• _Exercise prompt_
No pictures, nothing altered: return the data below.

Provided entries section start

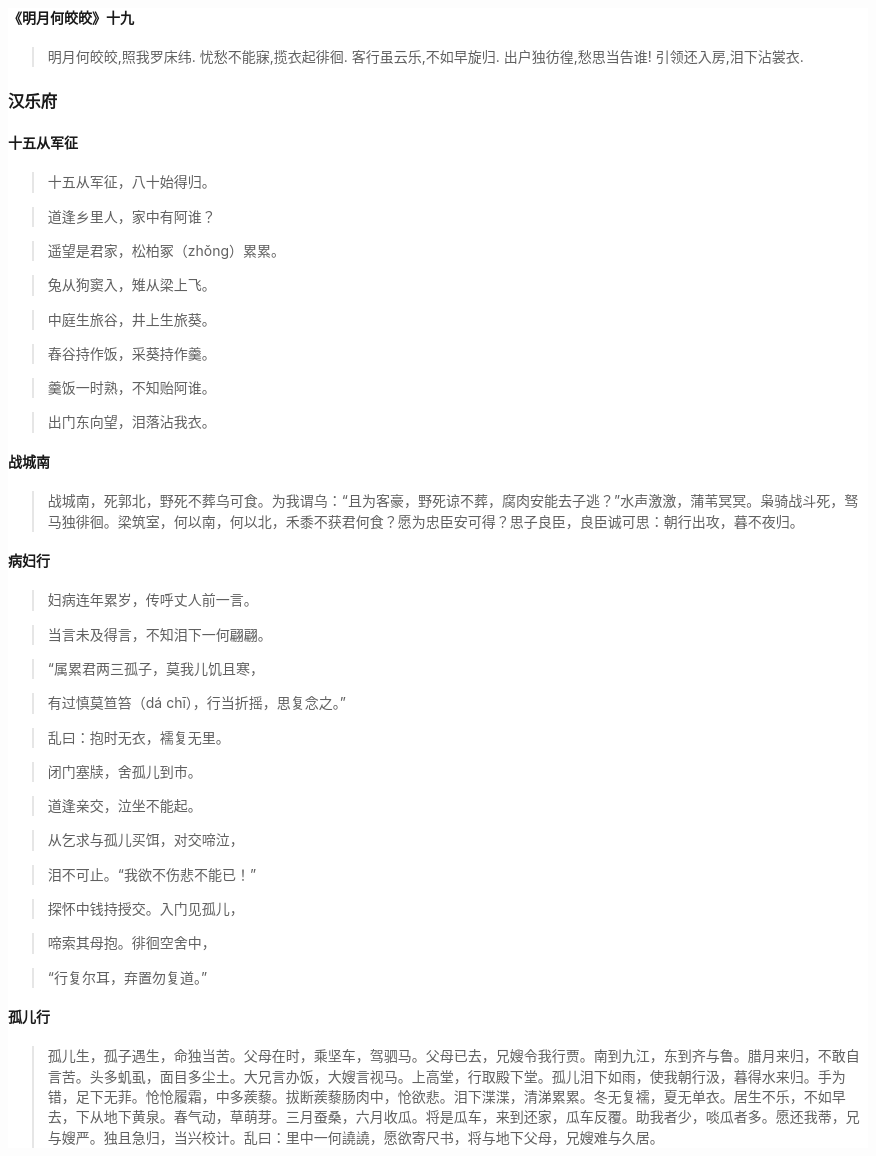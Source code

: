 #### 《明月何皎皎》十九

> 明月何皎皎,照我罗床纬. 忧愁不能寐,揽衣起徘徊. 客行虽云乐,不如早旋归. 出户独彷徨,愁思当告谁! 引领还入房,泪下沾裳衣.


### 汉乐府

#### 十五从军征

> 十五从军征，八十始得归。

> 道逢乡里人，家中有阿谁？

> 遥望是君家，松柏冢（zhǒng）累累。

> 兔从狗窦入，雉从梁上飞。

> 中庭生旅谷，井上生旅葵。

> 舂谷持作饭，采葵持作羹。

> 羹饭一时熟，不知贻阿谁。

> 出门东向望，泪落沾我衣。

#### 战城南

> 战城南，死郭北，野死不葬乌可食。为我谓乌：“且为客豪，野死谅不葬，腐肉安能去子逃？”水声激激，蒲苇冥冥。枭骑战斗死，驽马独徘徊。梁筑室，何以南，何以北，禾黍不获君何食？愿为忠臣安可得？思子良臣，良臣诚可思：朝行出攻，暮不夜归。

#### 病妇行

> 妇病连年累岁，传呼丈人前一言。

> 当言未及得言，不知泪下一何翩翩。

> “属累君两三孤子，莫我儿饥且寒，

> 有过慎莫笪笞（dá chī），行当折摇，思复念之。”

> 乱曰：抱时无衣，襦复无里。

> 闭门塞牍，舍孤儿到市。

> 道逢亲交，泣坐不能起。

> 从乞求与孤儿买饵，对交啼泣，

> 泪不可止。“我欲不伤悲不能已！”

> 探怀中钱持授交。入门见孤儿，

> 啼索其母抱。徘徊空舍中，

> “行复尔耳，弃置勿复道。”

#### 孤儿行

> 孤儿生，孤子遇生，命独当苦。父母在时，乘坚车，驾驷马。父母已去，兄嫂令我行贾。南到九江，东到齐与鲁。腊月来归，不敢自言苦。头多虮虱，面目多尘土。大兄言办饭，大嫂言视马。上高堂，行取殿下堂。孤儿泪下如雨，使我朝行汲，暮得水来归。手为错，足下无菲。怆怆履霜，中多蒺藜。拔断蒺藜肠肉中，怆欲悲。泪下渫渫，清涕累累。冬无复襦，夏无单衣。居生不乐，不如早去，下从地下黄泉。春气动，草萌芽。三月蚕桑，六月收瓜。将是瓜车，来到还家，瓜车反覆。助我者少，啖瓜者多。愿还我蒂，兄与嫂严。独且急归，当兴校计。乱曰：里中一何譊譊，愿欲寄尺书，将与地下父母，兄嫂难与久居。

Provided entries section end

• _Exercise answer_
Source code

: #### 《明月何皎皎》十九

> 明月何皎皎,照我罗床纬. 忧愁不能寐,揽衣起徘徊. 客行虽云乐,不如早旋归. 出户独彷徨,愁思当告谁! 引领还入房,泪下沾裳衣.


### 汉乐府

#### 十五从军征

> 十五从军征，八十始得归。

> 道逢乡里人，家中有阿谁？

> 遥望是君家，松柏冢（zhǒng）累累。

> 兔从狗窦入，雉从梁上飞。

> 中庭生旅谷，井上生旅葵。

> 舂谷持作饭，采葵持作羹。

> 羹饭一时熟，不知贻阿谁。

> 出门东向望，泪落沾我衣。

#### 战城南

> 战城南，死郭北，野死不葬乌可食。为我谓乌：“且为客豪，野死谅不葬，腐肉安能去子逃？”水声激激，蒲苇冥冥。枭骑战斗死，驽马独徘徊。梁筑室，何以南，何以北，禾黍不获君何食？愿为忠臣安可得？思子良臣，良臣诚可思：朝行出攻，暮不夜归。

#### 病妇行

> 妇病连年累岁，传呼丈人前一言。

> 当言未及得言，不知泪下一何翩翩。

> “属累君两三孤子，莫我儿饥且寒，

> 有过慎莫笪笞（dá chī），行当折摇，思复念之。”

> 乱曰：抱时无衣，襦复无里。

> 闭门塞牍，舍孤儿到市。

> 道逢亲交，泣坐不能起。

> 从乞求与孤儿买饵，对交啼泣，

> 泪不可止。“我欲不伤悲不能已！”

> 探怀中钱持授交。入门见孤儿，

> 啼索其母抱。徘徊空舍中，

> “行复尔耳，弃置勿复道。”

#### 孤儿行

> 孤儿生，孤子遇生，命独当苦。父母在时，乘坚车，驾驷马。父母已去，兄嫂令我行贾。南到九江，东到齐与鲁。腊月来归，不敢自言苦。头多虮虱，面目多尘土。大兄言办饭，大嫂言视马。上高堂，行取殿下堂。孤儿泪下如雨，使我朝行汲，暮得水来归。手为错，足下无菲。怆怆履霜，中多蒺藜。拔断蒺藜肠肉中，怆欲悲。泪下渫渫，清涕累累。冬无复襦，夏无单衣。居生不乐，不如早去，下从地下黄泉。春气动，草萌芽。三月蚕桑，六月收瓜。将是瓜车，来到还家，瓜车反覆。助我者少，啖瓜者多。愿还我蒂，兄与嫂严。独且急归，当兴校计。乱曰：里中一何譊譊，愿欲寄尺书，将与地下父母，兄嫂难与久居。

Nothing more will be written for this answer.